Who are you and what do you do for the Farm-Based Education Network?

Hi there, everybody! My name is Lizzie Grabowski and I am joining the hardworking team at the Farm-Based Education Network to help manage FBEN’s social media accounts and newsletter. Though not working out of the idyllic Shelburne Farms property, I too can be found in New England -- in a far less pastoral Boston apartment.


How did you discover farm-based ed and what is your experience in the field?

I discovered Farm-Based Education during my time as a student at Dickinson College in Carlisle, PA. The school managed an organic farm just off campus and offered students the unique opportunity to engage with the farm through the classroom and as student employees. I started out as a farm-hand during my junior year and quickly fell in love, returning after graduation to work for the farm full-time as their Education Coordinator.


Since then, I’ve traveled coast to coast working and learning about sustainable agriculture and food in Maryland, California, DC, Vermont, Pennsylvania, and Massachusetts. I consider myself extremely lucky to have experience working as part of a field crew, an educator, and a program coordinator and believe this varied repertoire allows me to approach my work through multiple lenses.


What excites you most about the work that you do with the social media accounts and newsletter?


This one’s easy...all of you! I love learning about the work that all of the member educators are doing across the globe. Chatting with educators, assisting them with promoting programs and job openings, and featuring their hard work is more pleasure than work. I’ve even been able to meet some of our members in person at a farm-based summer camp workshop last month and look forward to similar opportunities in the future.

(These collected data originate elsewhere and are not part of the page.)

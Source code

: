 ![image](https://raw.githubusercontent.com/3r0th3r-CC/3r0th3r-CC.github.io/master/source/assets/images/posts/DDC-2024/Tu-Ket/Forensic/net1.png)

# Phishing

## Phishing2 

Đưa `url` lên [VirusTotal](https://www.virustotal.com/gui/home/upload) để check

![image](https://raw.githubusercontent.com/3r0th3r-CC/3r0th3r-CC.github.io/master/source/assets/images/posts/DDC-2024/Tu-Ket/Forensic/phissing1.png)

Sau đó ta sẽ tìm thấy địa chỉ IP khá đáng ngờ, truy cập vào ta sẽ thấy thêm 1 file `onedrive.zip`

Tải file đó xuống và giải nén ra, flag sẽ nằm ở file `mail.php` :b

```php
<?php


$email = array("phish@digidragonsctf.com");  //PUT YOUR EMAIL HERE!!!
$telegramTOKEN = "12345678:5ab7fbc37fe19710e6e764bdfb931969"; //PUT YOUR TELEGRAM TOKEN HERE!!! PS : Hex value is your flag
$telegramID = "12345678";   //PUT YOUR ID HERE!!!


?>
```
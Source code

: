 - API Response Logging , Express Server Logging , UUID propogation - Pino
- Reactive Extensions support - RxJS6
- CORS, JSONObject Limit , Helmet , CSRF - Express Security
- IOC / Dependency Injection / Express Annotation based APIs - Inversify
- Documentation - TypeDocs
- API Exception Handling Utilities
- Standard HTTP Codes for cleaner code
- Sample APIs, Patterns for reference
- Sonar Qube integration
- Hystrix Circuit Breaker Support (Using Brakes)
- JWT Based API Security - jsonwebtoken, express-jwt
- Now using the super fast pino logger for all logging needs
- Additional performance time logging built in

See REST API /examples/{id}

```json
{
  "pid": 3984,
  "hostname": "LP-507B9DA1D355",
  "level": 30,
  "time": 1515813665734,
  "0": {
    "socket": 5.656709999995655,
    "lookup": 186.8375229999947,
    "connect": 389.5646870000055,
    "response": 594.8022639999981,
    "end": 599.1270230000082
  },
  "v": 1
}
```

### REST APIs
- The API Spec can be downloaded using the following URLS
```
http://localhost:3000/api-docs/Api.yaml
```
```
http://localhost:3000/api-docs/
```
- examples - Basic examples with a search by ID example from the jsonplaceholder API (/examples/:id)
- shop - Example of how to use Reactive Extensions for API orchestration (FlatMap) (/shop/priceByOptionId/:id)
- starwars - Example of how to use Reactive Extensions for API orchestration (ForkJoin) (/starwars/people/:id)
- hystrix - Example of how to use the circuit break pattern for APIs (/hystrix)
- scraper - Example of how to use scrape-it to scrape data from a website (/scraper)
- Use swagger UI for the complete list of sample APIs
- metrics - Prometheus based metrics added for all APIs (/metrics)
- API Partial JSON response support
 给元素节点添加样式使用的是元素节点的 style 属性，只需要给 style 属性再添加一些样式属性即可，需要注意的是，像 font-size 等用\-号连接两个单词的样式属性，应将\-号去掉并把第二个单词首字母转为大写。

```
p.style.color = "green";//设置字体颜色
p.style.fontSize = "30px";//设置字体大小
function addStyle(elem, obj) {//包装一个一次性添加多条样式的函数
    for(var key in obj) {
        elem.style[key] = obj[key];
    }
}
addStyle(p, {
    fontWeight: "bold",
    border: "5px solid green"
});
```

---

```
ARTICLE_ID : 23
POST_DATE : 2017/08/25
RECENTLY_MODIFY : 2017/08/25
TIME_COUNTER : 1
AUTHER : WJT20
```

What is your teaching philosophy?


My teaching philosophy is a reflection of the all the educators I have worked with and learned from during my short career. Like any philosophy, it is still evolving. I see my work as a farm-based educator to be akin to a matchmaker. I am trying to make my students fall in love with the outdoors, farms in particular. By introducing students to the wonders of ecology, animal husbandry, and sustainable agriculture, I hope to build a relationship between them and the land they interact with. Once this foundation is laid, I truly believe that my students will be more likely to carry what they learn beyond the classroom and engage with and protect land throughout their lifetime.s


What advice would you give to beginning farm-based educators?


I very much consider myself a beginning farm-based educator, so all of my advice should be taken with a grain of salt. That being said, I believe that the best way to figure out exactly what you want to do in the realm of farm-based education is through networking. Luckily, we’ve built one for you! Reach out to other educators that specialize in a topic that interests you, work in your region, or are delivering programming that you find intriguing. As educators, we are all eager to lend any guidance we can and it never hurts to build relationships in your field.


What do you enjoy doing in your free time when you are not working?


When I am not working, I love to spend as much time as I can outdoors: hiking, biking, exploring...you name it! When I’m not outside, I’m probably in the kitchen testing a new recipe or on my yoga mat (read: falling off my yoga mat).